## Exercise description
Exact copies of all records below are needed.

## Exercise data
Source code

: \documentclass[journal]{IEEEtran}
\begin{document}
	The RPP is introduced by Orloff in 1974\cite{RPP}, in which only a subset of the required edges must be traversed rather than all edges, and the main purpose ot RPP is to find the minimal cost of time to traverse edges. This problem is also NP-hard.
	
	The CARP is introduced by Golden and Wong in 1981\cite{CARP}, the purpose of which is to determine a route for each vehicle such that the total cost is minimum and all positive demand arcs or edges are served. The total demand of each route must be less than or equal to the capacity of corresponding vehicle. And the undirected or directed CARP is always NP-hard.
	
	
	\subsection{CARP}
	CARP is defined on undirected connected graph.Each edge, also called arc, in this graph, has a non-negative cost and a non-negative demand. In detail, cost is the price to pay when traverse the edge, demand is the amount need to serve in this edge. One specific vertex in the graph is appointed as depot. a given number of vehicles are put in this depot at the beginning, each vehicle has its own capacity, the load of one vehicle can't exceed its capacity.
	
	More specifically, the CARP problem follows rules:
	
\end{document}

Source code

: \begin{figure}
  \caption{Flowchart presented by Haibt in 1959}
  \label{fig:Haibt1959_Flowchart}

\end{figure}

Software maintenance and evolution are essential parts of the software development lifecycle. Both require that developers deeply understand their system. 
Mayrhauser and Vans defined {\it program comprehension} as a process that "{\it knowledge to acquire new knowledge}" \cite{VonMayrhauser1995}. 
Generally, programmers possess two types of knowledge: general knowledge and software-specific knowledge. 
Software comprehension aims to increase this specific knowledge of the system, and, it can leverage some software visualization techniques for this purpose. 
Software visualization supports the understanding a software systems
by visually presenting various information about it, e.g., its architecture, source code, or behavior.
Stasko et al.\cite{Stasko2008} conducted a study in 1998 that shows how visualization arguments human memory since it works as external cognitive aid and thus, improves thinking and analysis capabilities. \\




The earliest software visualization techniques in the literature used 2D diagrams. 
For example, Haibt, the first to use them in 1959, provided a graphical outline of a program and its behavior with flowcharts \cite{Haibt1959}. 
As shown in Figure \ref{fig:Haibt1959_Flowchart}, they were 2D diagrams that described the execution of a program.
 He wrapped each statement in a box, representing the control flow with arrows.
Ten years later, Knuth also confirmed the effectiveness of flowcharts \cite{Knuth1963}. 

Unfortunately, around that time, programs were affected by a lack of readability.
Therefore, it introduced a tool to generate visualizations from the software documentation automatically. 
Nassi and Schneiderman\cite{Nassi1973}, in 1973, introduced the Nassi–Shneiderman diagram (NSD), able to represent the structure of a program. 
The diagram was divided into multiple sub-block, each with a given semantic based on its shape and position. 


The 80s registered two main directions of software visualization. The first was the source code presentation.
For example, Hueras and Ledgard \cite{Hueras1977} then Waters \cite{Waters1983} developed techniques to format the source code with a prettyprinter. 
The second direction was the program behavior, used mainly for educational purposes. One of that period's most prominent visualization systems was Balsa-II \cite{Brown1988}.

## Solved problem
Source code

: \documentclass[journal]{IEEEtran}
\begin{document}
	The RPP is introduced by Orloff in 1974\cite{RPP}, in which only a subset of the required edges must be traversed rather than all edges, and the main purpose ot RPP is to find the minimal cost of time to traverse edges. This problem is also NP-hard.
	
	The CARP is introduced by Golden and Wong in 1981\cite{CARP}, the purpose of which is to determine a route for each vehicle such that the total cost is minimum and all positive demand arcs or edges are served. The total demand of each route must be less than or equal to the capacity of corresponding vehicle. And the undirected or directed CARP is always NP-hard.
	
	
	\subsection{CARP}
	CARP is defined on undirected connected graph.Each edge, also called arc, in this graph, has a non-negative cost and a non-negative demand. In detail, cost is the price to pay when traverse the edge, demand is the amount need to serve in this edge. One specific vertex in the graph is appointed as depot. a given number of vehicles are put in this depot at the beginning, each vehicle has its own capacity, the load of one vehicle can't exceed its capacity.
	
	More specifically, the CARP problem follows rules:
	
\end{document}

Source code

: \begin{figure}
  \caption{Flowchart presented by Haibt in 1959}
  \label{fig:Haibt1959_Flowchart}

\end{figure}

Software maintenance and evolution are essential parts of the software development lifecycle. Both require that developers deeply understand their system. 
Mayrhauser and Vans defined {\it program comprehension} as a process that "{\it knowledge to acquire new knowledge}" \cite{VonMayrhauser1995}. 
Generally, programmers possess two types of knowledge: general knowledge and software-specific knowledge. 
Software comprehension aims to increase this specific knowledge of the system, and, it can leverage some software visualization techniques for this purpose. 
Software visualization supports the understanding a software systems
by visually presenting various information about it, e.g., its architecture, source code, or behavior.
Stasko et al.\cite{Stasko2008} conducted a study in 1998 that shows how visualization arguments human memory since it works as external cognitive aid and thus, improves thinking and analysis capabilities. \\




The earliest software visualization techniques in the literature used 2D diagrams. 
For example, Haibt, the first to use them in 1959, provided a graphical outline of a program and its behavior with flowcharts \cite{Haibt1959}. 
As shown in Figure \ref{fig:Haibt1959_Flowchart}, they were 2D diagrams that described the execution of a program.
 He wrapped each statement in a box, representing the control flow with arrows.
Ten years later, Knuth also confirmed the effectiveness of flowcharts \cite{Knuth1963}. 

Unfortunately, around that time, programs were affected by a lack of readability.
Therefore, it introduced a tool to generate visualizations from the software documentation automatically. 
Nassi and Schneiderman\cite{Nassi1973}, in 1973, introduced the Nassi–Shneiderman diagram (NSD), able to represent the structure of a program. 
The diagram was divided into multiple sub-block, each with a given semantic based on its shape and position. 


The 80s registered two main directions of software visualization. The first was the source code presentation.
For example, Hueras and Ledgard \cite{Hueras1977} then Waters \cite{Waters1983} developed techniques to format the source code with a prettyprinter. 
The second direction was the program behavior, used mainly for educational purposes. One of that period's most prominent visualization systems was Balsa-II \cite{Brown1988}.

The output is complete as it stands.